And the band played on…

img_4453On Saturday evening, Alex and I ventured out to one of my favorite DTSA night… Night of the Altars. Family members set up elaborate altars (ofrendas) to honor the memory of their lost loved ones. Many believe that the gates of heaven are opened at midnight on October 31, and the spirits of the deceased are allowed to reunite with their families.  The ofrendas are decorated with sugar skulls, candles, marigolds, and bread called pan de muerto. Sugar skulls represent a departed soul and is placed on the ofrenda to honor the return of a particular spirit. This tradition has been transported to the faces of the attendees with hundreds of people adorning face paint to make the sugar skull come to life.

We began our night with Dinner at the new (and amazing) restaurant El Mercado, which serves tapas style modern Mexican cuisine and inventive cocktails. Our waitresses, of course, donned sugar skull face paint. Alex’s cocktail arrived in a glass cloche full of smoke, which was unveiled at the table with a puff of smoke surrounding our table. Talk about immersive.

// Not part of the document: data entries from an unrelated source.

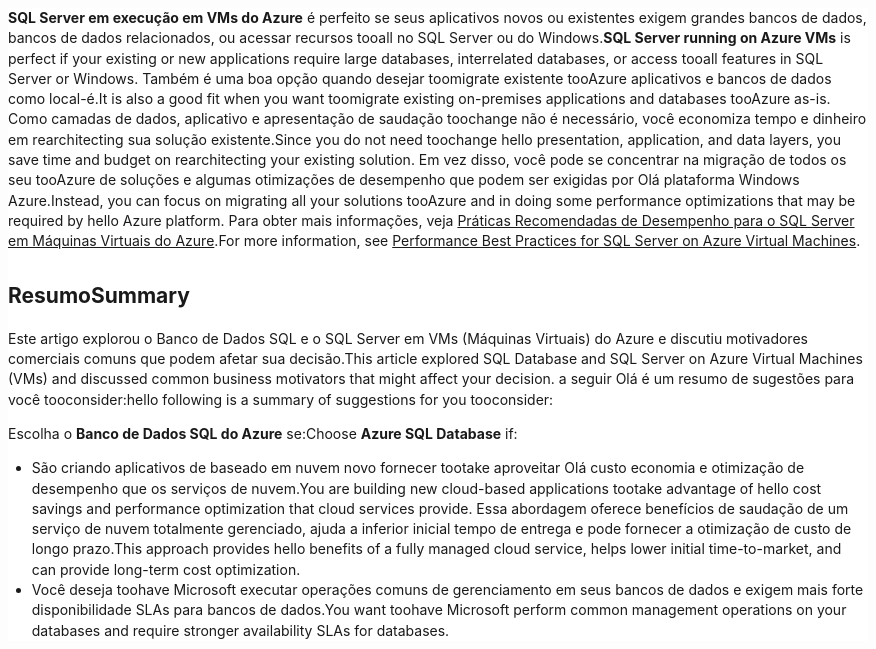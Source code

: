 <span data-ttu-id="6f700-258">**SQL Server em execução em VMs do Azure** é perfeito se seus aplicativos novos ou existentes exigem grandes bancos de dados, bancos de dados relacionados, ou acessar recursos tooall no SQL Server ou do Windows.</span><span class="sxs-lookup"><span data-stu-id="6f700-258">**SQL Server running on Azure VMs** is perfect if your existing or new applications require large databases, interrelated databases, or access tooall features in SQL Server or Windows.</span></span> <span data-ttu-id="6f700-259">Também é uma boa opção quando desejar toomigrate existente tooAzure aplicativos e bancos de dados como local-é.</span><span class="sxs-lookup"><span data-stu-id="6f700-259">It is also a good fit when you want toomigrate existing on-premises applications and databases tooAzure as-is.</span></span> <span data-ttu-id="6f700-260">Como camadas de dados, aplicativo e apresentação de saudação toochange não é necessário, você economiza tempo e dinheiro em rearchitecting sua solução existente.</span><span class="sxs-lookup"><span data-stu-id="6f700-260">Since you do not need toochange hello presentation, application, and data layers, you save time and budget on rearchitecting your existing solution.</span></span> <span data-ttu-id="6f700-261">Em vez disso, você pode se concentrar na migração de todos os seu tooAzure de soluções e algumas otimizações de desempenho que podem ser exigidas por Olá plataforma Windows Azure.</span><span class="sxs-lookup"><span data-stu-id="6f700-261">Instead, you can focus on migrating all your solutions tooAzure and in doing some performance optimizations that may be required by hello Azure platform.</span></span> <span data-ttu-id="6f700-262">Para obter mais informações, veja [Práticas Recomendadas de Desempenho para o SQL Server em Máquinas Virtuais do Azure](../virtual-machines/windows/sql/virtual-machines-windows-sql-performance.md).</span><span class="sxs-lookup"><span data-stu-id="6f700-262">For more information, see [Performance Best Practices for SQL Server on Azure Virtual Machines](../virtual-machines/windows/sql/virtual-machines-windows-sql-performance.md).</span></span>

## <a name="summary"></a><span data-ttu-id="6f700-263">Resumo</span><span class="sxs-lookup"><span data-stu-id="6f700-263">Summary</span></span>
<span data-ttu-id="6f700-264">Este artigo explorou o Banco de Dados SQL e o SQL Server em VMs (Máquinas Virtuais) do Azure e discutiu motivadores comerciais comuns que podem afetar sua decisão.</span><span class="sxs-lookup"><span data-stu-id="6f700-264">This article explored SQL Database and SQL Server on Azure Virtual Machines (VMs) and discussed common business motivators that might affect your decision.</span></span> <span data-ttu-id="6f700-265">a seguir Olá é um resumo de sugestões para você tooconsider:</span><span class="sxs-lookup"><span data-stu-id="6f700-265">hello following is a summary of suggestions for you tooconsider:</span></span>

<span data-ttu-id="6f700-266">Escolha o **Banco de Dados SQL do Azure** se:</span><span class="sxs-lookup"><span data-stu-id="6f700-266">Choose **Azure SQL Database** if:</span></span>

* <span data-ttu-id="6f700-267">São criando aplicativos de baseado em nuvem novo fornecer tootake aproveitar Olá custo economia e otimização de desempenho que os serviços de nuvem.</span><span class="sxs-lookup"><span data-stu-id="6f700-267">You are building new cloud-based applications tootake advantage of hello cost savings and performance optimization that cloud services provide.</span></span> <span data-ttu-id="6f700-268">Essa abordagem oferece benefícios de saudação de um serviço de nuvem totalmente gerenciado, ajuda a inferior inicial tempo de entrega e pode fornecer a otimização de custo de longo prazo.</span><span class="sxs-lookup"><span data-stu-id="6f700-268">This approach provides hello benefits of a fully managed cloud service, helps lower initial time-to-market, and can provide long-term cost optimization.</span></span>
* <span data-ttu-id="6f700-269">Você deseja toohave Microsoft executar operações comuns de gerenciamento em seus bancos de dados e exigem mais forte disponibilidade SLAs para bancos de dados.</span><span class="sxs-lookup"><span data-stu-id="6f700-269">You want toohave Microsoft perform common management operations on your databases and require stronger availability SLAs for databases.</span></span>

We then headed to Art Walk, which is traditionally held on the same night as Night of the Altars, and viewed both static and live art displays. My favorite display this year was a colorful forest of foraged cardboard, which had been painted in vibrant colors and you could wander through the “trees” and see all the different designs.  Alex’s favorite was definitely a photo of Hume Lake, his childhood (and adulthood, really) home away from home.

Finally, we headed to the main attraction, which was the altars where we were surrounded by hundreds of people, both live and made-to-look-not-alive. On both sides of the street, candles glowed, and paper flowers were illuminated by the dim light. At the end of the street, a jazzy big band played Mexican music.

As I wrote in my original Night of the Altars post, I was surprised to find Mr. Ward of Santa Ana Winds on an altar. Apparently, Mr. Ward continues to take the opportunity to reunite with his “Winds” family.  This night, one of the assistants to the band members approached me while I was listening to them play, and asked… “Weren’t you in “Winds”?” I was surprised, and the man in front of me smiled and said, “I was too, I played trumpet.” As he walked back to the band, I smiled and thanked Mr. Ward for the music, and his legacy.




Art Walk

IMG_1647On the first Saturday of every month, DTSA opens its arms, hearts and doors to artists. Well actually, the artists are always there. In fact, the artists open up their arms, hearts and doors to DTSA and others interested in viewing their offerings. A diverse group of people descend on one square block to enjoy art of all kinds: static, interactive, demonstrative, live. This night, a group of us biked downtown to enjoy the festivities.

Near the Bike Hut storage, there was a graffiti art demonstration which we watched in wonder at how spray cans were creating such a precise and colorful display. We then headed over to the center of the artist’s district.  It’s a courtyard of brick, with a fountain in the middle, surrounded by our most historic buildings. Where we entered, there was a live demonstration was being put on by High School students. They were painting their city, beautifully I might add, on an old convertible car. In the background, musicians played string instruments.

Hipcooks, a center that hosts cooking classes, had their doors open for visitors to look, learn and shop. A wedding reception was occurring in the restored electrical building in front of the central fountain where the art walk festivities were held. The couple and the party were visible behind large windows, a chance for all of us to peek into their lives.

IMG_1653Some of the art was temporary, some of it more permanent, some of it literally disappeared as time passed. One display was a continually updated work of words, which showed thought provoking political headlines and the time posted… like a human enabled Twitter feed, on a giant marquis. There one minute, gone the next. A cardboard Lady Liberty wept in the foreground of this display. Accident?

Another was a display of video and sound, as a musician carried his drums up to the summit of a snowy mountain in France, his boots crunching in the snow as he climbed. The paintings, drawings and etchings were done on various mediums, from canvas, to wood, to plastic, to small brown paper bags (which the artist informed me were used to hide 40’s (beer), vs. my intuition that they were lunch bags… perspective).

How to be Neighborly: Engage with the local culture. You will become part of it, and it will become part of you.

I’m not really an art aficionado, but I do appreciate having creative people near and around me. They encourage me to think differently, or just think period. Whether I come to a conclusion, or not, is not the point. The point is to exercise the mind, isn’t it?